Vuelvo a mirar el rostro de Cándido, sabiendo que puede ser de las últimas veces que lo haga. Sí, está agonizando y pronto su vida pendiente de un fino hilo, se cortará para siempre. Aunque he vivido esta experiencia más veces, siempre me parece un momento sobrecogedor que requiere de mí respeto y silencio.

Le tomo de la mano a Cándido, esa mano ahora casi inerte que en otros tiempos fue vigorosa, capaz de agarrar con fuerza y de tocar el piano. No sé si él nota mi mano junto a la suya, pero es mi forma de decirle que no está solo, que estoy junto a él. Noto cómo su cuerpo lleva al extremo el instinto de superviviencia y cada bocanada de aire pare la última, como aferrándose a la vida, como resistiendo heroicamente una batalla que parece perdida. Pero el cuerpo de Cándido no se entrega fácilmente.

En otros tiempos Cándido fue niño, adolescente, joven y adulto. Alguien le enseñó a leer y escribir, y fue parte de una familia en la que se sintió querido. Tuvo profesores, compañeros y amigos. Aprendió a tomar decisiones, unas más acertadas que otras. Se enamoró, y bebió la miel y la hiel de la vida, mezclando los sabores de la dulzura y la amargura en tantos momentos. Disfrutó de cosas sencillas y fue capaz de reconocer la gratuidad en todas ellas. Experimentó la traición, la frustración y el miedo, pero también la alegría inmensa, el orgullo del esfuerzo recompensado y la pasión de la carne. Nadie diría que el cuerpo robusto de Cándido un día se transformaría en un brote frágil a punto de secarse. Besó, abrazó y se enfadó. Tuvo que pedir perdón y perdonar, aunque no todo. Vivió cosas inconfesables y se emocionó con la puesta de sol, la música y muchas películas. Cándido nació un día, creció y ahora está a las puertas de morir.

Le vuelvo a tomar de la mano mientras que con la otra le acaricio la frente, llena de sudor y fría. Tiene los ojos cerrados y su respiración se torna más tenue. Le digo alguna palabra y su silencio me invita a recogerme y a ser consciente de que simplemente estoy junto a él. Rezo una pequeña oración y cierro los ojos. En algún momento siento vértigo porque me imagino a mí en esa situación algún día y me gustaría mucho que alguien me acompañara, aunque no pueda hablar y aparentemente no me entere de nada.

Cándido ha dejado de respirar. Su cuerpo ha llegada hasta aquí. Ha muerto. Su corazón ya no late. Vuelvo a tener la sensación de estar en un momento sagrado de la historia de alguien. Vuelvo a cerrar los ojos y rezo con más consciencia. A partir de ahora es el tiempo de la fe o de la resignación, de la esperanza o de la nada, de la paz o de la tribulación. En ningún caso el dolor se maquilla, ni se blanquea. Pero la confianza en Dios transciende esta experiencia y la da pleno sentido.

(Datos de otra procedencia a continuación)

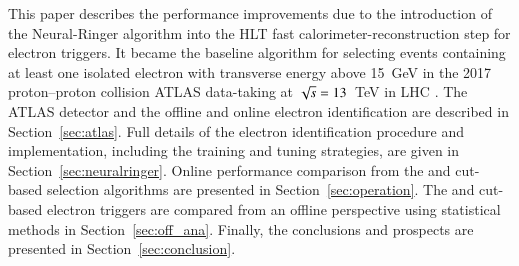 This paper describes the performance improvements due to the introduction of the Neural-Ringer algorithm into the HLT fast calorimeter-reconstruction step for electron triggers. It became the baseline algorithm for selecting events containing at least one isolated electron with transverse energy above 15~GeV in the 2017 proton--proton collision ATLAS data-taking at $\sqs = 13$~TeV in LHC \RunTwo. 
The ATLAS detector and the offline and online electron identification are described in Section~\ref{sec:atlas}. Full details of the \rnn electron identification procedure and implementation, including the training and tuning strategies, are given in Section~\ref{sec:neuralringer}. Online performance comparison from the \rnn and cut-based selection algorithms are presented in Section~\ref{sec:operation}. The \rnn and cut-based electron triggers are compared from an offline perspective using statistical methods in Section~\ref{sec:off_ana}. Finally, the conclusions and prospects are presented in Section~\ref{sec:conclusion}.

Me despido de Cándido con lágrimas en los ojos, pero la tribulación no es por él, sino por mí, que siento la ausencia de aquel que un día fue y estuvo. Me queda esperar y seguir confiando aún en medio de la consternación. Y desde luego, me queda el hermoso regalo de estar junto a Cándido en sus momentos finales y la duda razonable de sí yo estaré acompañado cuando la muerte llame a la puerta de mi existencia.